The comments from RT's readers are perfectly predictable: "Almost sure that Victoria Nuland, CIA and NED are behind this petition signatories." "Is 100 imbeciles even news?" Et cetera.

The US State Department-linked Radio Free Europe/Radio Liberty reported last March that Ponomaryov was forced to shut down his organization For Human Rights after being labelled a "foreign agent." In September, RFE/RL reported that the walls of the Moscow apartment bloc where Ponomaryov lives were vandalized with "hate messages" on his 80th birthday. Spray-paint reading "Hide-out for the defender of terrorists" was scrawled on the wall outside his flat. Ponomaryov greeted the graffiti defiantly, calling the scrawlings "congratulatory messages" and a "gift." 
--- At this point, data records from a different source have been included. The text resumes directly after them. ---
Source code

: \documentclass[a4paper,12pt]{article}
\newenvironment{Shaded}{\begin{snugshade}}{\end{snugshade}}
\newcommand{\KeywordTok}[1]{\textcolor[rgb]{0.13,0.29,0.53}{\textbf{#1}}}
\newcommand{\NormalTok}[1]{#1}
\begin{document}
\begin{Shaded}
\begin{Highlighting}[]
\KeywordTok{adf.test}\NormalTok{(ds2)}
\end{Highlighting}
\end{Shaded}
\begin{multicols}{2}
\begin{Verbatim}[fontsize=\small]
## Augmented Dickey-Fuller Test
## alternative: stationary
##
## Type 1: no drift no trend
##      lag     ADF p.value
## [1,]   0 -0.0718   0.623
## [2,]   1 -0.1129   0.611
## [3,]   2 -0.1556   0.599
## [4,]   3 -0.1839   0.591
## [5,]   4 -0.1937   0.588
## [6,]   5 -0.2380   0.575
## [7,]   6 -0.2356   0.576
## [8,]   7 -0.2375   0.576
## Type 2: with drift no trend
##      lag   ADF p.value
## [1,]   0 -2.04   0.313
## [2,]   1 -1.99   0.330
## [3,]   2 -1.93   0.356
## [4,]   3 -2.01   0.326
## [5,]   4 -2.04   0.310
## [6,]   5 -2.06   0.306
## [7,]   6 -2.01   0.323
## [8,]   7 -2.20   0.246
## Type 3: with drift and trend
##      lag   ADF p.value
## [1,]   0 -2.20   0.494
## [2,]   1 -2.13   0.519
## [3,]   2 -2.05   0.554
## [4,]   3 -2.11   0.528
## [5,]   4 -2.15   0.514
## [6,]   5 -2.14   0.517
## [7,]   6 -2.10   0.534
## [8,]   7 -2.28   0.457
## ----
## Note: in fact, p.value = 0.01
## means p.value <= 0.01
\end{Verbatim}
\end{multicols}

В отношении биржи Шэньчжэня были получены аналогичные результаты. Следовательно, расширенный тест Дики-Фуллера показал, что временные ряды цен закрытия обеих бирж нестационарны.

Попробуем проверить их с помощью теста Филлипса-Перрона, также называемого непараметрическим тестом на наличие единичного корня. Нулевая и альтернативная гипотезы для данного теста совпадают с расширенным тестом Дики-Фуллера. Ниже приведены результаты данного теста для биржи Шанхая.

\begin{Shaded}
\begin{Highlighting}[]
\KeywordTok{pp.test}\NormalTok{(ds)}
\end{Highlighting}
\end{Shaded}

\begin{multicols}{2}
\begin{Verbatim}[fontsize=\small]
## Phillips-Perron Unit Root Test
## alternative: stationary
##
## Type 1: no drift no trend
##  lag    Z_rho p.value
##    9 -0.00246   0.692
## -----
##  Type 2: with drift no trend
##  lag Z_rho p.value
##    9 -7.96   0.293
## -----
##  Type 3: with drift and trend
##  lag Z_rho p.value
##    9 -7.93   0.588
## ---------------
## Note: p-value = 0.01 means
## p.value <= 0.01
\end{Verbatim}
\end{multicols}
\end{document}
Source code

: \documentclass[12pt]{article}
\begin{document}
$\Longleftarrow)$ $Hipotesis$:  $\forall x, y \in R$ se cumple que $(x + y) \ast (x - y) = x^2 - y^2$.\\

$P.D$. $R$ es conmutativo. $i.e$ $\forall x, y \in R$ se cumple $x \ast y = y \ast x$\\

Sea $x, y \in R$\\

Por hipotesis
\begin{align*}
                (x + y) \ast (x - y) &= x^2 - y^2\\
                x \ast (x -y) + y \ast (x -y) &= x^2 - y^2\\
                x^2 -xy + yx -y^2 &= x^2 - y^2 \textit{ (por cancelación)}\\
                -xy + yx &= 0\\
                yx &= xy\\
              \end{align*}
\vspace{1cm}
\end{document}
The UK's openDemocracy recalls that mass protests were held in Moscow in March 2014, when Putin's last Ukraine intervention was launched—in contrast to the relative silence this time around. Interviewed is Sergei Davidis, a board member of the Memorial Human Rights Center, who has this to say about the difference between 2014 and now: "Russia's repressive apparatus has tightened the screws on society even further. Both the scale and cruelty of repressions against protesters and activists have grown."

The Memorial Human Rights Center is also now threatened with closure under the "foreign agents law." Strangely, amid all this, the Kremlin media machine continues to be looked to as some kind of positive "alternative" by "anti-war" (sic) types in the West.